Why is this comparison even important?
Generative AI is derived from search “find pages” moves to “write me an answer”For readers, this means faster insight, for business, better processes, and for the environment, a new question: how much is actual energy consumption to such an answer compared to classic Google search? Understanding this relationship helps in making mature decisions: when AI really brings value and when it is better to stick with search or simpler models.
How spending is generated in classic search
When searching, the browser sends a short request to the data centers, where a match is initiated with the already prepared indices and cache. Much of the work is done in advance (indexing the web), so it is inferential part of an individual query is relatively short and energy-efficient. Typically, we are talking about a fraction of a watt-hour (about ~0.3 Wh per query), with small variance — most queries are similarly “lightweight.”
Why generative AI can be more expensive
LLM does not return links, but generates textThis requires:
- Multiple calculations per token (each new word is the result of matrices and attention to context).
 - More context (longer prompts → more tokens → more cycles).
 - Multimodality (image, sound, video) and above all “reasoning” tasks where the model makes inferences in multiple steps.
 - Less caching results (answers are unique), so there are fewer duplicate hits than with a search.
 
Together, this means that spending can rise quickly — sometimes it stays comparable to search, sometimes it’s an order of magnitude higher.
Fair comparison across scenarios
Below are framework ranges for energy consumption per response/query. The figures are for guidance (they do not necessarily include all infrastructure elements), but show the differences between tasks.
| Scenario | Typical consumption (Wh per response) | Note | 
|---|---|---|
| Classic search (Google) | ~0,3 | Short, standardized process via indexes/caches. | 
| AI: short text prompt | ~0.24–0.3 | Today's optimized systems can be compared to search. Google Cloud | 
| AI: “reasoning”/longer answer | ~5 and up | The number of tokens and multi-step reasoning raise the consumption. iea.blob.core.windows.net | 
| AI: image → generation/analysis | ~1–2 | Images are significantly more expensive than text. iea.blob.core.windows.net | 
| AI: short video → generation | ~100+ | Example: ~115 Wh for ~6 seconds of video. iea.blob.core.windows.net | 
What to remember: at short text messages tasks AI can in search rank, at complex and multimodal but easily jumps on 10× or more.
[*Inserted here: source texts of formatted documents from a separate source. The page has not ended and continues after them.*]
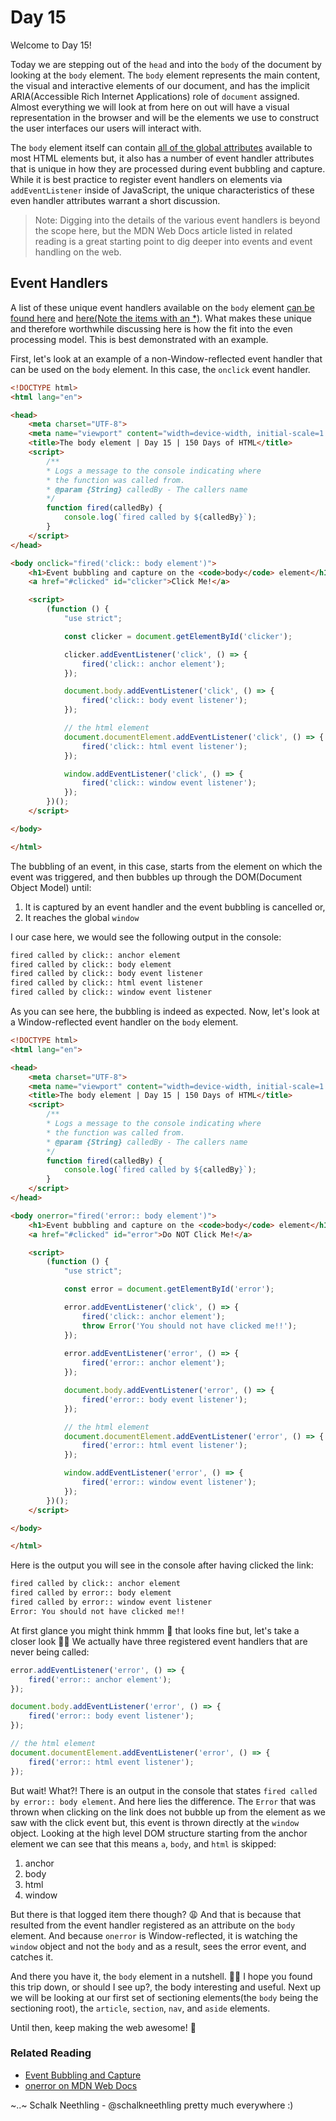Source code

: # Day 15

Welcome to Day 15!

Today we are stepping out of the `head` and into the `body` of the document by looking at the `body` element. The `body` element represents the main content, the visual and interactive elements of our document, and has the implicit ARIA(Accessible Rich Internet Applications) role of `document` assigned. Almost everything we will look at from here on out will have a visual representation in the browser and will be the elements we use to construct the user interfaces our users will interact with.

The `body` element itself can contain [all of the global attributes](https://html.spec.whatwg.org/#global-attributes) available to most HTML elements but, it also has a number of event handler attributes that is unique in how they are processed during event bubbling and capture. While it is best practice to register event handlers on elements via `addEventListener` inside of JavaScript, the unique characteristics of these even handler attributes warrant a short discussion.

> Note: Digging into the details of the various event handlers is beyond the scope here, but the MDN Web Docs article listed in related reading is a great starting point to dig deeper into events and event handling on the web.

## Event Handlers

A list of these unique event handlers available on the `body` element [can be found here](https://html.spec.whatwg.org/#handler-window-onafterprint) and [here(Note the items with an *)](https://html.spec.whatwg.org/#global-attributes). What makes these unique and therefore worthwhile discussing here is how the fit into the even processing model. This is best demonstrated with an example.

First, let's look at an example of a non-Window-reflected event handler that can be used on the `body` element. In this case, the `onclick` event handler.

```html
<!DOCTYPE html>
<html lang="en">

<head>
    <meta charset="UTF-8">
    <meta name="viewport" content="width=device-width, initial-scale=1.0">
    <title>The body element | Day 15 | 150 Days of HTML</title>
    <script>
        /** 
        * Logs a message to the console indicating where
        * the function was called from.
        * @param {String} calledBy - The callers name
        */
        function fired(calledBy) {
            console.log(`fired called by ${calledBy}`);
        }
    </script>
</head>

<body onclick="fired('click:: body element')">
    <h1>Event bubbling and capture on the <code>body</code> element</h1>
    <a href="#clicked" id="clicker">Click Me!</a>

    <script>
        (function () {
            "use strict";

            const clicker = document.getElementById('clicker');

            clicker.addEventListener('click', () => {
                fired('click:: anchor element');
            });

            document.body.addEventListener('click', () => {
                fired('click:: body event listener');
            });

            // the html element
            document.documentElement.addEventListener('click', () => {
                fired('click:: html event listener');
            });

            window.addEventListener('click', () => {
                fired('click:: window event listener');
            });
        })();
    </script>

</body>

</html>

```

The bubbling of an event, in this case, starts from the element on which the event was triggered, and then bubbles up through the DOM(Document Object Model) until:

1. It is captured by an event handler and the event bubbling is cancelled or,
2. It reaches the global `window`

I our case here, we would see the following output in the console:

```bash
fired called by click:: anchor element
fired called by click:: body element
fired called by click:: body event listener
fired called by click:: html event listener
fired called by click:: window event listener
```

As you can see here, the bubbling is indeed as expected. Now, let's look at a Window-reflected event handler on the `body` element.

```html
<!DOCTYPE html>
<html lang="en">

<head>
    <meta charset="UTF-8">
    <meta name="viewport" content="width=device-width, initial-scale=1.0">
    <title>The body element | Day 15 | 150 Days of HTML</title>
    <script>
        /** 
        * Logs a message to the console indicating where
        * the function was called from.
        * @param {String} calledBy - The callers name
        */
        function fired(calledBy) {
            console.log(`fired called by ${calledBy}`);
        }
    </script>
</head>

<body onerror="fired('error:: body element')">
    <h1>Event bubbling and capture on the <code>body</code> element</h1>
    <a href="#clicked" id="error">Do NOT Click Me!</a>

    <script>
        (function () {
            "use strict";

            const error = document.getElementById('error');

            error.addEventListener('click', () => {
                fired('click:: anchor element');
                throw Error('You should not have clicked me!!');
            });
          
            error.addEventListener('error', () => {
                fired('error:: anchor element');
            });

            document.body.addEventListener('error', () => {
                fired('error:: body event listener');
            });

            // the html element
            document.documentElement.addEventListener('error', () => {
                fired('error:: html event listener');
            });

            window.addEventListener('error', () => {
                fired('error:: window event listener');
            });
        })();
    </script>

</body>

</html>

```

Here is the output you will see in the console after having clicked the link:

```html
fired called by click:: anchor element
fired called by error:: body element
fired called by error:: window event listener
Error: You should not have clicked me!!
```

At first glance you might think hmmm 🤔 that looks fine but, let's take a closer look 🕵️‍♀️ We actually have three registered event handlers that are never being called:

```javascript
error.addEventListener('error', () => {
    fired('error:: anchor element');
});

document.body.addEventListener('error', () => {
    fired('error:: body event listener');
});

// the html element
document.documentElement.addEventListener('error', () => {
    fired('error:: html event listener');
});
```

But wait! What?! There is an output in the console that states `fired called by error:: body element`. And here lies the difference. The `Error` that was thrown when clicking on the link does not bubble up from the element as we saw with the click event but, this event is thrown directly at the `window` object. Looking at the high level DOM structure starting from the anchor element we can see that this means `a`, `body`, and `html` is skipped:

1. anchor
2. body
3. html
4. window

But there is that logged item there though? 😩 And that is because that resulted from the event handler registered as an attribute on the `body` element. And because `onerror` is Window-reflected, it is watching the `window` object and not the `body` and as a result, sees the error event, and catches it.

And there you have it, the `body` element in a nutshell. 🥜🌰 I hope you found this trip down, or should I see up?, the body interesting and useful. Next up we will be looking at our first set of sectioning elements(the `body` being the sectioning root), the `article`, `section`, `nav`, and `aside` elements.

Until then, keep making the web awesome! 🌮

### Related Reading

- [Event Bubbling and Capture](https://developer.mozilla.org/en-US/docs/Learn/JavaScript/Building_blocks/Events#Event_bubbling_and_capture)
- [onerror on MDN Web Docs](https://developer.mozilla.org/en-US/docs/Web/API/GlobalEventHandlers/onerror)

~..~
Schalk Neethling - @schalkneethling pretty much everywhere :)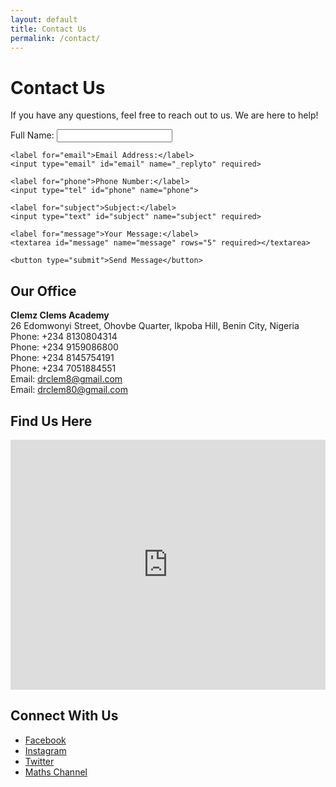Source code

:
 ```yaml
---
layout: default
title: Contact Us
permalink: /contact/
---
```


<h1>Contact Us</h1>

<p>If you have any questions, feel free to reach out to us. We are here to help!</p>

<!-- Contact Form -->
<form action="https://formspree.io/f/mwpvdgeo" method="POST" style="max-width: 600px; margin: auto;">
    <label for="name">Full Name:</label>
    <input type="text" id="name" name="name" required>

    <label for="email">Email Address:</label>
    <input type="email" id="email" name="_replyto" required>

    <label for="phone">Phone Number:</label>
    <input type="tel" id="phone" name="phone">

    <label for="subject">Subject:</label>
    <input type="text" id="subject" name="subject" required>

    <label for="message">Your Message:</label>
    <textarea id="message" name="message" rows="5" required></textarea>

    <button type="submit">Send Message</button>
</form>

<!-- Contact Details -->
<h2>Our Office</h2>
<p><strong>Clemz Clems Academy</strong><br>
26 Edomwonyi Street, Ohovbe Quarter, Ikpoba Hill, Benin City, Nigeria<br>
Phone: +234 8130804314<br>
Phone: +234 9159086800<br>
Phone: +234 8145754191<br>
Phone: +234 7051884551<br>
Email: <a href="mailto:drclem8@gmail.com">drclem8@gmail.com</a><br>
Email: <a href="mailto:drclem80@gmail.com">drclem80@gmail.com</a>
</p>

<!-- Google Map Embed -->
<h2>Find Us Here</h2>
<iframe 
    src="https://www.google.com/maps/embed?pb=!1m18!1m12!1m3!1d125860.4457932021!2d5.618712!3d6.3550371!2m3!1f0!2f0!3f0!3m2!1i1024!2i768!4f13.1!3m3!1m2!1s0x1040d582482c8eb7%3A0x2fedd83072eefe4f!2sConsolation%20Ministry%20by%20Edosomwam%20Ohovbe!5e0!3m2!1sen!2sng!4v1712000000000"
    width="100%" 
    height="400" 
    style="border:0;" 
    allowfullscreen="" 
    loading="lazy" 
    referrerpolicy="no-referrer-when-downgrade">
</iframe>

<!-- Social Media Links -->
<h2>Connect With Us</h2>
<ul>
    <li><a href="https://www.facebook.com/clemzclems" target="_blank">Facebook</a></li>
    <li><a href="https://www.instagram.com/clemzclems" target="_blank">Instagram</a></li>
    <li><a href="https://twitter.com/clemzclems" target="_blank">Twitter</a></li>
    <li><a href="https://youtube.com/@mathcraft3d?si=v9uI5K86XKDPDtYG" target="_blank">Maths Channel</a></li>
</ul>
What has the greatest impact on consumption in practice?
- Length of the challenge and response: more tokens = more calculations.
 - Model selection: Smaller/optimized models are significantly more economical than huge “reasoning” models.
 - How to use: batching multiple questions, context reuse (cache), avoiding unnecessary image/video generation.
 - Infrastructure: Newer accelerators, better orchestration, and low-carbon flow (where/when available) reduce the footprint.
 
How to reduce your footprint
For users
- To start, ask short and to the point; asks for concise answer.
 - Generate images/videos only when they bring added value.
 
For developers/products
- Default on smaller models; larger and “reasoning” include conditionally (feature flags).
 - Use caching partial results and batching requests.
 - Introduce length restrictions (max tokens), trim context, use retrieval instead of blindly loading large instructions.
 - On-the-go consumption measurement (telemetry) and parameter adjustment (temperature, max tokens).
 
For businesses/IT
- Route tasks to time/areas with more low-carbon energy.
 - Think about quantization/distillation internal models and rules for economical use (e.g. “no-image-by-default”).
 
Frequently asked questions and myths
Is AI always 10x more greedy than Google?
No. With short text prompts, it can be done today comparable to search; the difference explodes when it comes to complexity (reasoning, images, video).
Do multiple smaller calls consume less than one debt?
Not necessarily. If each call involves a large model and a long context, it can be one well-designed longer call more efficient.
Do “green” plugs solve everything?
They help, but efficiency at source (model, call, architecture) remains key. Spending less is always better than “justifying” later.
Conclusion
AI is not inherently an “energy blunder” nor “free magic”. Task context is the one that stretches the spectrum from comparable spending with search (short text) to an order of magnitude higher (reasoning, images, video). If you want good results with a small footprint, optimize model, call and path — and consider whether a generative answer is really the best choice for a given task.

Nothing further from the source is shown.